»»
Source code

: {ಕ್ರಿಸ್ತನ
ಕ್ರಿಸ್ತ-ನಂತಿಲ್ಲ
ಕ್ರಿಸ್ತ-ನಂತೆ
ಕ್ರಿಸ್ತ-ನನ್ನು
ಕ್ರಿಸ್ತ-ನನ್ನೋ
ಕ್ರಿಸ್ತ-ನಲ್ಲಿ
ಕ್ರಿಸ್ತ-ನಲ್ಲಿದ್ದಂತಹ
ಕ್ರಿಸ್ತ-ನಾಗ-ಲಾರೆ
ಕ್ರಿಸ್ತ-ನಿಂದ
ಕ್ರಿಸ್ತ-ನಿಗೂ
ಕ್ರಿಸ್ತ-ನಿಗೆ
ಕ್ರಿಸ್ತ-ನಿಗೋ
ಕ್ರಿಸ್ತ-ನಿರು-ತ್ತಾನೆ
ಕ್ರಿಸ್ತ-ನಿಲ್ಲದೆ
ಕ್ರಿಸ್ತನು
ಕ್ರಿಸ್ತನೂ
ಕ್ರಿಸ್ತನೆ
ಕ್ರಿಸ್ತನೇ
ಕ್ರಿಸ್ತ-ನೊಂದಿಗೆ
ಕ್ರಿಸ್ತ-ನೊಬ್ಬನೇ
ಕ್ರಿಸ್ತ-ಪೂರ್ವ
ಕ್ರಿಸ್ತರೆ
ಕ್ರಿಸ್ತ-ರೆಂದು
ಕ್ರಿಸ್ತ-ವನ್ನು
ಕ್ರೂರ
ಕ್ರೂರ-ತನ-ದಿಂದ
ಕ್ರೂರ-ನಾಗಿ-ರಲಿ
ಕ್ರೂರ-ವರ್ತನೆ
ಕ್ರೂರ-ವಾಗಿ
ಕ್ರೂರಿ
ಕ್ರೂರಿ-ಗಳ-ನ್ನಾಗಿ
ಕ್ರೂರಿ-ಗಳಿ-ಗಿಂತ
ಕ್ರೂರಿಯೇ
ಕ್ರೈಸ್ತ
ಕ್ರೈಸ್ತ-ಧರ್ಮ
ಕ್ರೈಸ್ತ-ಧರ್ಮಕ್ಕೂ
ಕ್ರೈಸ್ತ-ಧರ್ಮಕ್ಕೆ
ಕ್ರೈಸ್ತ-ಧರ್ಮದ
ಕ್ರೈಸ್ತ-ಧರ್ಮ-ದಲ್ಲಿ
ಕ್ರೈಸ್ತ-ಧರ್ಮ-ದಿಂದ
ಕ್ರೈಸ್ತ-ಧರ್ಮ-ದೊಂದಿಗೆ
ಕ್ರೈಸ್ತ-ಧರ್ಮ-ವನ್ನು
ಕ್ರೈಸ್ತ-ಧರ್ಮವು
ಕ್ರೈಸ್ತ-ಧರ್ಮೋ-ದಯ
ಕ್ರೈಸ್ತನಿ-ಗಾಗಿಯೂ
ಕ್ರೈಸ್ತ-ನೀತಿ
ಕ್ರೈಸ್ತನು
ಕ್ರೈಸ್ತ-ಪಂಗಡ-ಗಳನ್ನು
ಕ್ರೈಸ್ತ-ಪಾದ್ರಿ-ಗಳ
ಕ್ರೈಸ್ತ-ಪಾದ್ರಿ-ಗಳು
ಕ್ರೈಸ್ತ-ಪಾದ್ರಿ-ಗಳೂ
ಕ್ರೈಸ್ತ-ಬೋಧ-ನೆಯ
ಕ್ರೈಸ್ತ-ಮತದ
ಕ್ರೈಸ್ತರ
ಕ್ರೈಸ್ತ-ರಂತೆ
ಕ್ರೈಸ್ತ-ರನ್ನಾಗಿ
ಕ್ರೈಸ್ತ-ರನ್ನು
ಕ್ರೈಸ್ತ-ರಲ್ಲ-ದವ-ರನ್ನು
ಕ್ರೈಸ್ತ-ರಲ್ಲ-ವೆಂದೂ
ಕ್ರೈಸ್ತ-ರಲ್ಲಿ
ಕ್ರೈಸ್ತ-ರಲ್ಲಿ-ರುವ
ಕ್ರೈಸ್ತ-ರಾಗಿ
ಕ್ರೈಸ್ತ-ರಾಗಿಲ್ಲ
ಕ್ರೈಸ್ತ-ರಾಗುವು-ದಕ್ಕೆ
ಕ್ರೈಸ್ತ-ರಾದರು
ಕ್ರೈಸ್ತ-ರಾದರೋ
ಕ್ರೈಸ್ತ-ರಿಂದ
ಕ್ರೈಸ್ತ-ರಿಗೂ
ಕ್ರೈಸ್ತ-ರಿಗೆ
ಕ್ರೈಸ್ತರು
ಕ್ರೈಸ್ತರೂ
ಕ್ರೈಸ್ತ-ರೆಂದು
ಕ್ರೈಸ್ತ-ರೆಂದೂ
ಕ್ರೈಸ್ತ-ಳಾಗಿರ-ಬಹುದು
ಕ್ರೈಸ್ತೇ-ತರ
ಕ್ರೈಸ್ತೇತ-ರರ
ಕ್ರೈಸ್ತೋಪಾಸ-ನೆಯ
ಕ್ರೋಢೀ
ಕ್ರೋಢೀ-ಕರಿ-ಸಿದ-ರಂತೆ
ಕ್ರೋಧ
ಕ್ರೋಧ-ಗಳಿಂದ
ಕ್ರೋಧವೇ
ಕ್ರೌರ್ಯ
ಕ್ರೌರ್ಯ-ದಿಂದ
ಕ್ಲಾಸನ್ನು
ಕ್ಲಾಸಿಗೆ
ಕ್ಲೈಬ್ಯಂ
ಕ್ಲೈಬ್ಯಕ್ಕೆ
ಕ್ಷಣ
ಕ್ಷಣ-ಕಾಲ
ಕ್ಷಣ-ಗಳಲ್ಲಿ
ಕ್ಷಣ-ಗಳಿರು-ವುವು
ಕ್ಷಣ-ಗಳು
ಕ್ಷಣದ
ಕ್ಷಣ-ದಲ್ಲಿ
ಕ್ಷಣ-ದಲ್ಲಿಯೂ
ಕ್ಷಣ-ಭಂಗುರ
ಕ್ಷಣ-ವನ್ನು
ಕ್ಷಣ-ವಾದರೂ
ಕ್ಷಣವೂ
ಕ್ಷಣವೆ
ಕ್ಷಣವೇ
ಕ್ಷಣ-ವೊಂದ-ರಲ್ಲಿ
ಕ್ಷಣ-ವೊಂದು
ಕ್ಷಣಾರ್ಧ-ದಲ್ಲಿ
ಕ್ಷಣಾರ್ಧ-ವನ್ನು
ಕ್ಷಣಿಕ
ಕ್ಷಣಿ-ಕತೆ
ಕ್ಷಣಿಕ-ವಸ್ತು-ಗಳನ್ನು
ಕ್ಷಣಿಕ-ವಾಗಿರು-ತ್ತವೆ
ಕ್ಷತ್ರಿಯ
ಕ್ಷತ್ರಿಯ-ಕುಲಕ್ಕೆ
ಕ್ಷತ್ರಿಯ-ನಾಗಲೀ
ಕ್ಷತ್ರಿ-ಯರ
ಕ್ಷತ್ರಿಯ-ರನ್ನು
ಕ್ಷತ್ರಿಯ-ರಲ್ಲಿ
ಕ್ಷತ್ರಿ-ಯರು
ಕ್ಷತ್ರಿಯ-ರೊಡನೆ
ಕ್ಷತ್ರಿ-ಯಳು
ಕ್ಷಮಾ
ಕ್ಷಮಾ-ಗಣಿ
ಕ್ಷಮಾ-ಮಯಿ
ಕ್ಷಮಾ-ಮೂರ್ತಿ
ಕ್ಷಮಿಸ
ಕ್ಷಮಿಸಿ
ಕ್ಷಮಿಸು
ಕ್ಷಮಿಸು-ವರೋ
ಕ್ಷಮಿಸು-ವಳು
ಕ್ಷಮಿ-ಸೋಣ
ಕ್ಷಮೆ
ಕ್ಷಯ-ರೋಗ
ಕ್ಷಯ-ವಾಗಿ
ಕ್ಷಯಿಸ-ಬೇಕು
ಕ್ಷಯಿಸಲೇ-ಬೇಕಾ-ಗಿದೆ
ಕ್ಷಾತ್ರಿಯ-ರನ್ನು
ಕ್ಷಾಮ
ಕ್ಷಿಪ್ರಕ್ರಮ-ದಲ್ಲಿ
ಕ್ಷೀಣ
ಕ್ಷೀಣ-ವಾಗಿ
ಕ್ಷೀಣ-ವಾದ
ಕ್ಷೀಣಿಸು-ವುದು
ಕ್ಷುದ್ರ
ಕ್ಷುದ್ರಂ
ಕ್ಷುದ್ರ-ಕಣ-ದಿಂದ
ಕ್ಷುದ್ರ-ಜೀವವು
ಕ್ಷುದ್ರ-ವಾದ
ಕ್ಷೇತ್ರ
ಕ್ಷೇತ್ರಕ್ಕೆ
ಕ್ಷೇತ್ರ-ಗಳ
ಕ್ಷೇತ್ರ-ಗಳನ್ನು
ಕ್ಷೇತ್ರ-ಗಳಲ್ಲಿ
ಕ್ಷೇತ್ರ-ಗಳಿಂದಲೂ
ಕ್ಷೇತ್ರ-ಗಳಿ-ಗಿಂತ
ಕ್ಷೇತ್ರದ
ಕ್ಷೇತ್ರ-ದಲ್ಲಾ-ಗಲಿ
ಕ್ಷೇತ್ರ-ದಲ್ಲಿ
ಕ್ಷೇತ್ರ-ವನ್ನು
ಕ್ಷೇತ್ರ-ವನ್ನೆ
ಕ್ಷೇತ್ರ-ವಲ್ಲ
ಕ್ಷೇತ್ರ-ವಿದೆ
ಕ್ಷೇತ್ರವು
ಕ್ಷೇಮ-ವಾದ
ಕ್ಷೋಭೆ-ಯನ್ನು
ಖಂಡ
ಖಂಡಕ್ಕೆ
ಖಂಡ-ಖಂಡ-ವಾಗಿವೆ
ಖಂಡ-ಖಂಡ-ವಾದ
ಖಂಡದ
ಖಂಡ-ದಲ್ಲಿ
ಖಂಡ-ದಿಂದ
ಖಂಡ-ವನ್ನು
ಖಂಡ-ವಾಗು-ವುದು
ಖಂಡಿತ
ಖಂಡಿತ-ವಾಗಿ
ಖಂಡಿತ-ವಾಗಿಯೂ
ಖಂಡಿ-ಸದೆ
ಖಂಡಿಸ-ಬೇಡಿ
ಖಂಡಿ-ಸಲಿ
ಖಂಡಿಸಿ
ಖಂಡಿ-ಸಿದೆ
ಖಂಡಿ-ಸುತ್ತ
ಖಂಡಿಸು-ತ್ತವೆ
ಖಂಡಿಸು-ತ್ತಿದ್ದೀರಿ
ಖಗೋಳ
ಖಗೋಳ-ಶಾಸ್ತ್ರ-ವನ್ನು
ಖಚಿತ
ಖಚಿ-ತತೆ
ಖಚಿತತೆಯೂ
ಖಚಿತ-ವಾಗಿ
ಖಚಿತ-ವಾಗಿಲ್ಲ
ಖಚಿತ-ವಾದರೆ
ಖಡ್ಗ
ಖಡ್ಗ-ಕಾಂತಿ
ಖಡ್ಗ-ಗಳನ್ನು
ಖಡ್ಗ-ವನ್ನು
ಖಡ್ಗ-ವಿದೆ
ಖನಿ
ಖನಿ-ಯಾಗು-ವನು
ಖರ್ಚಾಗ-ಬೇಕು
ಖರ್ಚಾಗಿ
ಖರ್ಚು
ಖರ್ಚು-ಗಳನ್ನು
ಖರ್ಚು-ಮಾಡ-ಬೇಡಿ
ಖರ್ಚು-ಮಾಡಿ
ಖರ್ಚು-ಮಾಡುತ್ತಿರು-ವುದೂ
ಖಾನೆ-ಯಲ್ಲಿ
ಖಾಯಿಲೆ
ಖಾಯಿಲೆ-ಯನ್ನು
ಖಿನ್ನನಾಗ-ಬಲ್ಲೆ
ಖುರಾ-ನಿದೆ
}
««
TASK:
All lines from the start of the entries through the line where "ಕ್ರೈಸ್ತ-ಪಾದ್ರಿ-ಗಳೂ" sits should be duplicated exactly, with nothing else in the output.

OUTPUT OF THE TASK:
Source code

: {ಕ್ರಿಸ್ತನ
ಕ್ರಿಸ್ತ-ನಂತಿಲ್ಲ
ಕ್ರಿಸ್ತ-ನಂತೆ
ಕ್ರಿಸ್ತ-ನನ್ನು
ಕ್ರಿಸ್ತ-ನನ್ನೋ
ಕ್ರಿಸ್ತ-ನಲ್ಲಿ
ಕ್ರಿಸ್ತ-ನಲ್ಲಿದ್ದಂತಹ
ಕ್ರಿಸ್ತ-ನಾಗ-ಲಾರೆ
ಕ್ರಿಸ್ತ-ನಿಂದ
ಕ್ರಿಸ್ತ-ನಿಗೂ
ಕ್ರಿಸ್ತ-ನಿಗೆ
ಕ್ರಿಸ್ತ-ನಿಗೋ
ಕ್ರಿಸ್ತ-ನಿರು-ತ್ತಾನೆ
ಕ್ರಿಸ್ತ-ನಿಲ್ಲದೆ
ಕ್ರಿಸ್ತನು
ಕ್ರಿಸ್ತನೂ
ಕ್ರಿಸ್ತನೆ
ಕ್ರಿಸ್ತನೇ
ಕ್ರಿಸ್ತ-ನೊಂದಿಗೆ
ಕ್ರಿಸ್ತ-ನೊಬ್ಬನೇ
ಕ್ರಿಸ್ತ-ಪೂರ್ವ
ಕ್ರಿಸ್ತರೆ
ಕ್ರಿಸ್ತ-ರೆಂದು
ಕ್ರಿಸ್ತ-ವನ್ನು
ಕ್ರೂರ
ಕ್ರೂರ-ತನ-ದಿಂದ
ಕ್ರೂರ-ನಾಗಿ-ರಲಿ
ಕ್ರೂರ-ವರ್ತನೆ
ಕ್ರೂರ-ವಾಗಿ
ಕ್ರೂರಿ
ಕ್ರೂರಿ-ಗಳ-ನ್ನಾಗಿ
ಕ್ರೂರಿ-ಗಳಿ-ಗಿಂತ
ಕ್ರೂರಿಯೇ
ಕ್ರೈಸ್ತ
ಕ್ರೈಸ್ತ-ಧರ್ಮ
ಕ್ರೈಸ್ತ-ಧರ್ಮಕ್ಕೂ
ಕ್ರೈಸ್ತ-ಧರ್ಮಕ್ಕೆ
ಕ್ರೈಸ್ತ-ಧರ್ಮದ
ಕ್ರೈಸ್ತ-ಧರ್ಮ-ದಲ್ಲಿ
ಕ್ರೈಸ್ತ-ಧರ್ಮ-ದಿಂದ
ಕ್ರೈಸ್ತ-ಧರ್ಮ-ದೊಂದಿಗೆ
ಕ್ರೈಸ್ತ-ಧರ್ಮ-ವನ್ನು
ಕ್ರೈಸ್ತ-ಧರ್ಮವು
ಕ್ರೈಸ್ತ-ಧರ್ಮೋ-ದಯ
ಕ್ರೈಸ್ತನಿ-ಗಾಗಿಯೂ
ಕ್ರೈಸ್ತ-ನೀತಿ
ಕ್ರೈಸ್ತನು
ಕ್ರೈಸ್ತ-ಪಂಗಡ-ಗಳನ್ನು
ಕ್ರೈಸ್ತ-ಪಾದ್ರಿ-ಗಳ
ಕ್ರೈಸ್ತ-ಪಾದ್ರಿ-ಗಳು
ಕ್ರೈಸ್ತ-ಪಾದ್ರಿ-ಗಳೂ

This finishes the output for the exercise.